The complexity of interior point methods for solving discounted turn-based stochastic games

We study the problem of solving discounted, two player, turn based, stochastic games (2TBSGs). Jurdzinski and Savani showed that 2TBSGs with deterministic transitions can be reduced to solving $P$-matrix linear complementarity problems (LCPs). We show that the same reduction works for general 2TBSGs. This implies that a number of interior point methods for solving $P$-matrix LCPs can be used to solve 2TBSGs. We consider two such algorithms. First, we consider the unified interior point method of Kojima, Megiddo, Noma, and Yoshise, which runs in time $O((1+\kappa)n^{3.5}L)$, where $\kappa$ is a parameter that depends on the $n \times n$ matrix $M$ defining the LCP, and $L$ is the number of bits in the representation of $M$. Second, we consider the interior point potential reduction algorithm of Kojima, Megiddo, and Ye, which runs in time $O(\frac{-\delta}{\theta}n^4\log \epsilon^{-1})$, where $\delta$ and $\theta$ are parameters that depend on $M$, and $\epsilon$ describes the quality of the solution. For 2TBSGs with $n$ states and discount factor $\gamma$ we prove that in the worst case $\kappa = \Theta(n/(1-\gamma)^2)$, $-\delta = \Theta(\sqrt{n}/(1-\gamma))$, and $1/\theta = \Theta(n/(1-\gamma)^2)$. The lower bounds for $\kappa$, $-\delta$, and $1/\theta$ are obtained using the same family of deterministic games.

💡 Research Summary

The paper investigates the computational complexity of solving discounted two‑player turn‑based stochastic games (2TBSGs) by leveraging interior‑point methods for P‑matrix linear complementarity problems (LCPs). The authors first extend the reduction originally presented by Jurdzinski and Savani for deterministic 2TBSGs to the general stochastic case. In this reduction each state‑action pair becomes a variable, and the game’s cost and transition data are encoded into a matrix M and a vector q, forming an LCP (M,q). They provide an alternative proof that the resulting matrix M is always a P‑matrix, i.e., all its principal minors are positive, which guarantees a unique solution to the LCP.

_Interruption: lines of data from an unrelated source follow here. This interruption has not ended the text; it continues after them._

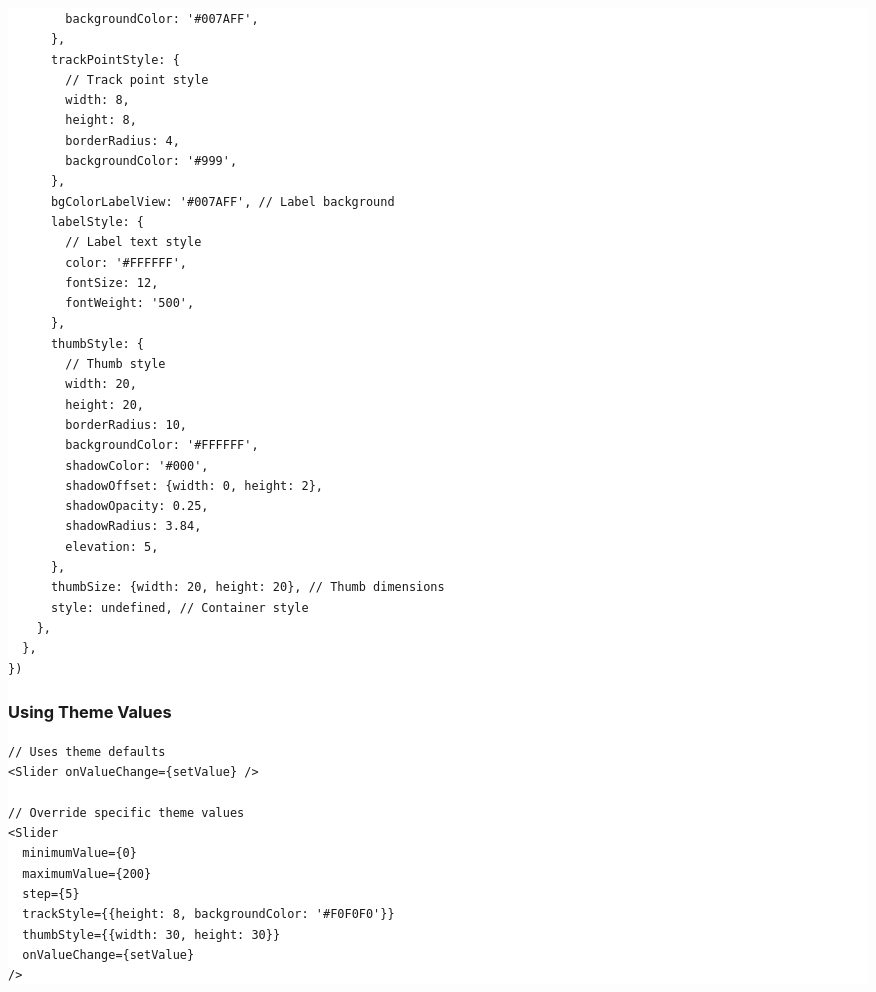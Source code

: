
 ```tsx
        backgroundColor: '#007AFF',
      },
      trackPointStyle: {
        // Track point style
        width: 8,
        height: 8,
        borderRadius: 4,
        backgroundColor: '#999',
      },
      bgColorLabelView: '#007AFF', // Label background
      labelStyle: {
        // Label text style
        color: '#FFFFFF',
        fontSize: 12,
        fontWeight: '500',
      },
      thumbStyle: {
        // Thumb style
        width: 20,
        height: 20,
        borderRadius: 10,
        backgroundColor: '#FFFFFF',
        shadowColor: '#000',
        shadowOffset: {width: 0, height: 2},
        shadowOpacity: 0.25,
        shadowRadius: 3.84,
        elevation: 5,
      },
      thumbSize: {width: 20, height: 20}, // Thumb dimensions
      style: undefined, // Container style
    },
  },
})
```

### Using Theme Values

```tsx
// Uses theme defaults
<Slider onValueChange={setValue} />

// Override specific theme values
<Slider
  minimumValue={0}
  maximumValue={200}
  step={5}
  trackStyle={{height: 8, backgroundColor: '#F0F0F0'}}
  thumbStyle={{width: 30, height: 30}}
  onValueChange={setValue}
/>
```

Having obtained a P‑matrix formulation, the paper studies two well‑known interior‑point algorithms:

1. Unified interior‑point method (Kojima, Megiddo, Noma, Yoshise) – its running time is O((1+κ) n^{3.5} L), where n is the dimension of M, L is the bit‑length of the input, and κ is the smallest non‑negative number such that M is a P∗(κ)‑matrix. The authors prove that for any 2TBSG with n states and discount factor γ, κ = Θ( n / (1−γ)^2 ). Consequently the algorithm runs in O( n^{4.5} L / (1−γ)^2 ) time in the worst case.

2. Potential‑reduction interior‑point method (Kojima, Megiddo, Ye) – its running time is O( (−δ / θ) n^4 log ε^{−1}), where ε is the desired accuracy, δ is the smallest eigenvalue of (M+Mᵀ)/2, and θ is the positive P‑matrix number of M (θ = min_{‖x‖=1} max_i x_i (M x)_i). The paper shows that for the matrices arising from 2TBSGs, −δ = Θ( √n / (1−γ) ) and 1/θ = Θ( n / (1−γ)^2 ). Hence the algorithm’s worst‑case complexity becomes O( n^{5} log ε^{−1} / (1−γ)^3 ).

To demonstrate that these bounds are tight, the authors construct a family of deterministic games G_n with two actions per state. By carefully choosing the transition structure and the discount factor, they obtain matrices for which κ, −δ, and 1/θ achieve the lower bounds Ω( n / (1−γ)^2 ), Ω( √n / (1−γ) ), and Ω( n / (1−γ)^2 ), respectively. Thus the derived upper bounds are essentially optimal for the considered algorithms.

The paper compares these interior‑point results with the classic value‑iteration algorithm, which solves discounted 2TBSGs in O( n m L / (1−γ) log 1/(1−γ) ) time when each state has two actions (m = 2n). The interior‑point methods incur higher powers of 1/(1−γ) (quadratic or cubic) and larger polynomial factors in n, indicating that, with the currently known analyses, they do not improve upon value iteration for the general case where γ is part of the input.

Nevertheless, the authors argue that interior‑point techniques remain promising because they bring powerful tools from linear programming and complementarity theory. They suggest that tighter analyses of the parameters κ, δ, and θ, or the development of new interior‑point schemes tailored to the structure of 2TBSGs, could lead to more efficient algorithms. The paper concludes by emphasizing the importance of further research on interior‑point methods for stochastic games, as they may ultimately provide polynomial‑time solutions for discounted 2TBSGs without fixing the discount factor.